-- Directions for this task --
From the data below, return the exact lines starting at the line containing "- Ensure billing is enabled" and ending at the line containing "3. **Configure OAuth Consent Screen**", both included, and nothing else.

### Available data

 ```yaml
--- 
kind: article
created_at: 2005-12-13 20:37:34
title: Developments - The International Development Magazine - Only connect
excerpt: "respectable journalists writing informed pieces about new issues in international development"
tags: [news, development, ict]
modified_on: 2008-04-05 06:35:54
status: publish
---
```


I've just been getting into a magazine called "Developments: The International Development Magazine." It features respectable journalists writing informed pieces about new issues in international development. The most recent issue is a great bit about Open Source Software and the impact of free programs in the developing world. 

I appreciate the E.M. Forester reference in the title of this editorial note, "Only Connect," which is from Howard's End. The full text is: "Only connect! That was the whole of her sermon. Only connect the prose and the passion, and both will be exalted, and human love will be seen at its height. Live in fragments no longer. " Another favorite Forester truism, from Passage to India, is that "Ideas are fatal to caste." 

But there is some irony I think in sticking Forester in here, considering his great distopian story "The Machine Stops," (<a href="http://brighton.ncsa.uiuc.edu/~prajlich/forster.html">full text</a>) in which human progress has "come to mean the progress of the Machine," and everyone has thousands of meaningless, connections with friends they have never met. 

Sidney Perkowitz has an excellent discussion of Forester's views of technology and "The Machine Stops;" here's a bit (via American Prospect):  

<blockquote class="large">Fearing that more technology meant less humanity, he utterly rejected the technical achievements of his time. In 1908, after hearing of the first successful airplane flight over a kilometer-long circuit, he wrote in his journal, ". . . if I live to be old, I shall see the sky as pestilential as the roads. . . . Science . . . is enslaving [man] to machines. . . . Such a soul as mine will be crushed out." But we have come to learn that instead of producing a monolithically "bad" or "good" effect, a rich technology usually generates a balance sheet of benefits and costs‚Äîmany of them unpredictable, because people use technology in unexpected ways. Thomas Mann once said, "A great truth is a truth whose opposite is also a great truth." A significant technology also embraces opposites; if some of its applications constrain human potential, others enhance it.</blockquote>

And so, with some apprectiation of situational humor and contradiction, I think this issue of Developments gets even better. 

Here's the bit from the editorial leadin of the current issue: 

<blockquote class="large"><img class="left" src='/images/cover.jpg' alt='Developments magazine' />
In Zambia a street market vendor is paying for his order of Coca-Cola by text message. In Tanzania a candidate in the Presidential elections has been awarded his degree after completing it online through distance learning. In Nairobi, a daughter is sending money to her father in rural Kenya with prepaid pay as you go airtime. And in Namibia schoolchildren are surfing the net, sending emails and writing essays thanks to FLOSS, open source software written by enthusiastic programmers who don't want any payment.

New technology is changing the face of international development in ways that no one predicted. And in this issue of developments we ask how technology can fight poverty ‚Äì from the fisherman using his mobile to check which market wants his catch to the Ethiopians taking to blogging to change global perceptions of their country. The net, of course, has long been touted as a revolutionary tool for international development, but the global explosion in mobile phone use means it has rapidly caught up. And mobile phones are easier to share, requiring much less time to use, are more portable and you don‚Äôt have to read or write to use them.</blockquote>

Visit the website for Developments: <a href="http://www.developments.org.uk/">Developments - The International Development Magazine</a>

######
### Available data

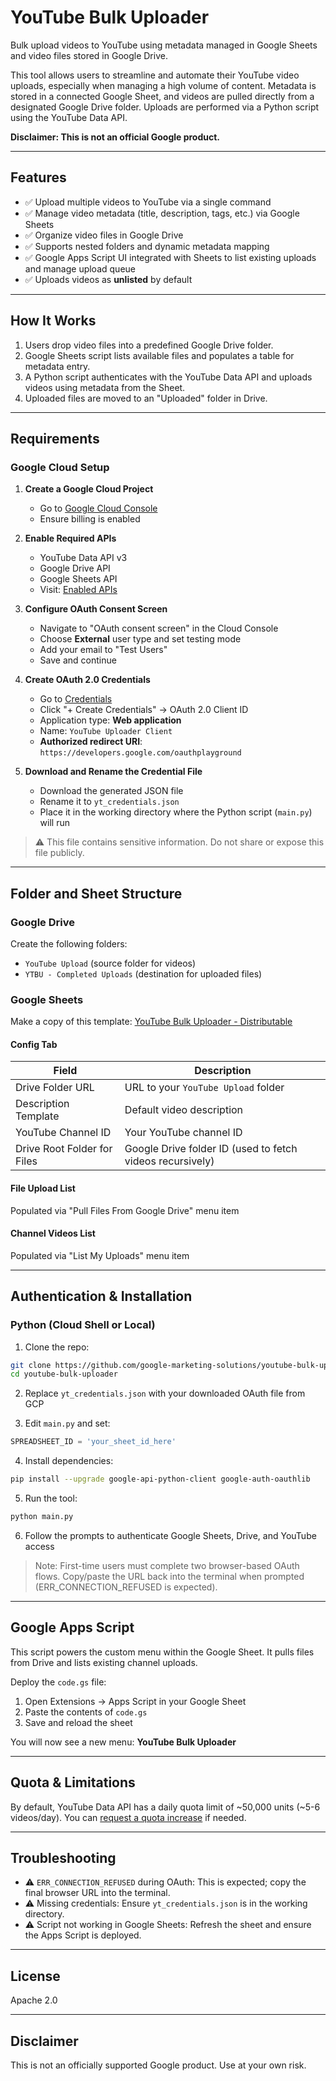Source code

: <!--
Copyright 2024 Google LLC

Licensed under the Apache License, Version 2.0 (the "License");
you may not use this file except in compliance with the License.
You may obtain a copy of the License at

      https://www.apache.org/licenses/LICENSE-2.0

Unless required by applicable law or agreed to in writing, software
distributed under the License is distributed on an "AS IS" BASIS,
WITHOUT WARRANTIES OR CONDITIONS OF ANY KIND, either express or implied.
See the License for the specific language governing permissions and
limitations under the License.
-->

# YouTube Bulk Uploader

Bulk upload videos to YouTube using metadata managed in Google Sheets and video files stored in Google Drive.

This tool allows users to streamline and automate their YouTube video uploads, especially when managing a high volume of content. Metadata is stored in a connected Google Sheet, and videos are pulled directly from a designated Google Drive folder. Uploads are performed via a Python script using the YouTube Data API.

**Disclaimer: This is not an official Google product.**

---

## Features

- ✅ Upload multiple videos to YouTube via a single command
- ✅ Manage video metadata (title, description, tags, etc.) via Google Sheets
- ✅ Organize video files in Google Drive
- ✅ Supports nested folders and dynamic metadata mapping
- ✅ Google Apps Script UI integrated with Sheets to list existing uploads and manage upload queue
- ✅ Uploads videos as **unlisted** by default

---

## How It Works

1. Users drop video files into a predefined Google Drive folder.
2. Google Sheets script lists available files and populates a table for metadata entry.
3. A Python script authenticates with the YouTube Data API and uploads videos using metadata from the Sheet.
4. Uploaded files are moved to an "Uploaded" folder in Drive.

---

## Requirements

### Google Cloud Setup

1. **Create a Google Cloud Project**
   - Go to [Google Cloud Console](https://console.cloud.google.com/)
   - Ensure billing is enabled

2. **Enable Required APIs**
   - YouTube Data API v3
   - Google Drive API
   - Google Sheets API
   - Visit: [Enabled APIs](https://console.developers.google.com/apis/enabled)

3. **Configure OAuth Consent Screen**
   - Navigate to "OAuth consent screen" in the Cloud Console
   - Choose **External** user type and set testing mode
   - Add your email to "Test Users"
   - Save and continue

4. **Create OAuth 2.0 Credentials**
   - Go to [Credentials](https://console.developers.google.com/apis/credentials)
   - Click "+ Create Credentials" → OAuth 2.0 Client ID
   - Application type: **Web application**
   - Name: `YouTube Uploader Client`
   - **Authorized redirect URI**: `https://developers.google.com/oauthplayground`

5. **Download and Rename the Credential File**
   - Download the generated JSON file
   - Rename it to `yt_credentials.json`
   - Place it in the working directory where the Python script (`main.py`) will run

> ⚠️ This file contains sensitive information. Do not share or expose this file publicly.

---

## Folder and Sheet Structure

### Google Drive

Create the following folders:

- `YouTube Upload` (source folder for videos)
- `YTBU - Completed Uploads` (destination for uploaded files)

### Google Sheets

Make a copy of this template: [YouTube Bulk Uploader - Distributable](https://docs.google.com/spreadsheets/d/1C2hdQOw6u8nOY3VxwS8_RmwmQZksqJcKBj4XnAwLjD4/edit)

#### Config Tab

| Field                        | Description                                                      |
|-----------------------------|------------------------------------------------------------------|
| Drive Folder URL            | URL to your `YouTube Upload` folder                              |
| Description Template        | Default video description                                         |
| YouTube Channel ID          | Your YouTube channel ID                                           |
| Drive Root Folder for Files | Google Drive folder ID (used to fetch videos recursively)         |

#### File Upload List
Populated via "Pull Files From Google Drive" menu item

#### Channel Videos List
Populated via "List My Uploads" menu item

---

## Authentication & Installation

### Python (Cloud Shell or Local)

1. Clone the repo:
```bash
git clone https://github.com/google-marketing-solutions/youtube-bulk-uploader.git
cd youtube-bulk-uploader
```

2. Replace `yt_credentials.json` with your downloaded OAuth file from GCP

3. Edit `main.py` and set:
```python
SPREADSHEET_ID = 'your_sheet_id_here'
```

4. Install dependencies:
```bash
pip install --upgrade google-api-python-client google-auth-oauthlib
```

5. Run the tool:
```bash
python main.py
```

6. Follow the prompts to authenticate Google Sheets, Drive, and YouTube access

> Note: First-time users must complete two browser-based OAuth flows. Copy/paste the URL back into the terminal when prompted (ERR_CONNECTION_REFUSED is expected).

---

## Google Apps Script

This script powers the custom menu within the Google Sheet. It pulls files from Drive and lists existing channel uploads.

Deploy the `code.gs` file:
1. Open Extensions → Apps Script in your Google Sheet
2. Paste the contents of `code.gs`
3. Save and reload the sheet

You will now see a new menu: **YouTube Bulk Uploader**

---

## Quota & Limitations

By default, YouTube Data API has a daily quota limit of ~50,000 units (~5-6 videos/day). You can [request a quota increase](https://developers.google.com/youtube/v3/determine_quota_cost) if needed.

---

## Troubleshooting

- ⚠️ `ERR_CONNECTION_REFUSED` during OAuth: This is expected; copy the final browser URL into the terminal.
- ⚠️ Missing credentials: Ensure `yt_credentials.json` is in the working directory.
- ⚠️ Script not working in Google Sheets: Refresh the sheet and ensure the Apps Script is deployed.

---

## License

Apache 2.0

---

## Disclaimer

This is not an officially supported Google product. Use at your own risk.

######

-- Output of the exercise --
   - Ensure billing is enabled

2. **Enable Required APIs**
   - YouTube Data API v3
   - Google Drive API
   - Google Sheets API
   - Visit: [Enabled APIs](https://console.developers.google.com/apis/enabled)

3. **Configure OAuth Consent Screen**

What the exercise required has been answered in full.